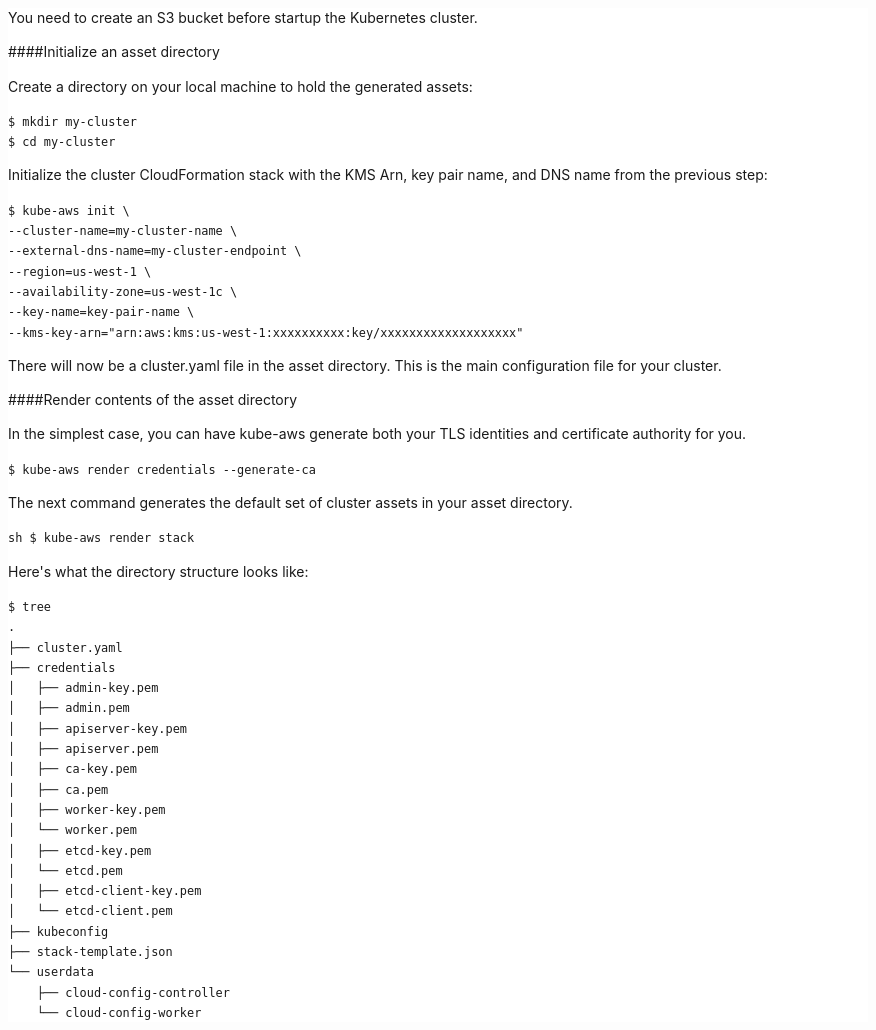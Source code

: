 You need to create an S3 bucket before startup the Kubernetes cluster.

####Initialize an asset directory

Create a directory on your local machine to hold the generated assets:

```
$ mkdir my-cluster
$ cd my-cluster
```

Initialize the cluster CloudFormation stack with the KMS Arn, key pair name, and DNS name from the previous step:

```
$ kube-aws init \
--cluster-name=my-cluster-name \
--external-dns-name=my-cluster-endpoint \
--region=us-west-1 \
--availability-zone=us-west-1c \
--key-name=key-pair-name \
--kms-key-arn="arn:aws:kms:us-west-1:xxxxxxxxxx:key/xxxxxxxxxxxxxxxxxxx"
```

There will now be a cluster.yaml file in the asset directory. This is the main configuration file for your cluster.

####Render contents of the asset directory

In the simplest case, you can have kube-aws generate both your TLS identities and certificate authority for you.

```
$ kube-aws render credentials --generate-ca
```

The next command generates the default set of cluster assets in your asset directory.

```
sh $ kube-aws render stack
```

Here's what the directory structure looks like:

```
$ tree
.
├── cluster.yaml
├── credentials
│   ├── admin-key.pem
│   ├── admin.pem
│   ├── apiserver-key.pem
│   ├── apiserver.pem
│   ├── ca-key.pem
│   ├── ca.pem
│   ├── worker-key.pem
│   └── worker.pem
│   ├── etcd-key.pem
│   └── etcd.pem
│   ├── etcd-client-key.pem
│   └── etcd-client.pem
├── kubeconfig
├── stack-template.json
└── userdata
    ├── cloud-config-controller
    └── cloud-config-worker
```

──────

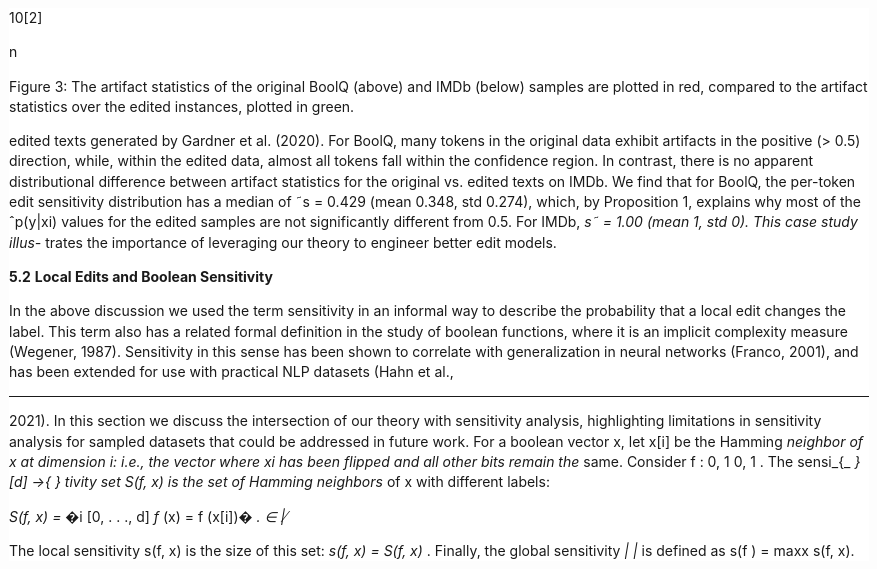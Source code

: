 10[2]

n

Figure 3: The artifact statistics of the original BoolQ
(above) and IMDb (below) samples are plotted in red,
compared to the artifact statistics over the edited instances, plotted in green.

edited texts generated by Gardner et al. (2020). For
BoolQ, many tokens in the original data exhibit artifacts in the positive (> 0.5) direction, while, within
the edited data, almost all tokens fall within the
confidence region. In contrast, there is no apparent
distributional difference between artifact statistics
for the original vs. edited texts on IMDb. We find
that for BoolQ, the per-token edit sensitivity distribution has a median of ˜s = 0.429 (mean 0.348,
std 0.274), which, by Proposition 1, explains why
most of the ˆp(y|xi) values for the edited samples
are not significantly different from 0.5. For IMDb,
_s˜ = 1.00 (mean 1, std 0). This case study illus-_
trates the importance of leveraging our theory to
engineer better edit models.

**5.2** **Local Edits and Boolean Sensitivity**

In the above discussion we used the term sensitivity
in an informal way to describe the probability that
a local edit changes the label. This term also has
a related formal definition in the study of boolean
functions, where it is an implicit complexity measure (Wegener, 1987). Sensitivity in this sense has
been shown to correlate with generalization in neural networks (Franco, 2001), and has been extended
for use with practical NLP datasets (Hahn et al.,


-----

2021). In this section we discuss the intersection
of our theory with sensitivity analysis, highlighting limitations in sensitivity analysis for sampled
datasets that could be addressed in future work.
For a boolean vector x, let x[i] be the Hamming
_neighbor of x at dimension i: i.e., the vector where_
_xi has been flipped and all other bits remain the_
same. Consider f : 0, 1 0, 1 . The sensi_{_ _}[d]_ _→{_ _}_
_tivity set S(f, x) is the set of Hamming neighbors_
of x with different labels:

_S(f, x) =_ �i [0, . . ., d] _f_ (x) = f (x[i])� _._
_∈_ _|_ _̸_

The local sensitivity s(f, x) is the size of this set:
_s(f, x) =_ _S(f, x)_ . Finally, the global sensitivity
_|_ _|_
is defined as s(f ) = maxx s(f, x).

──────

» YOUR ASSIGNMENT:
Of the entries above, tally the lines with "within" in them. Only the total should be given.

» SOLUTION TO THIS TASK:
2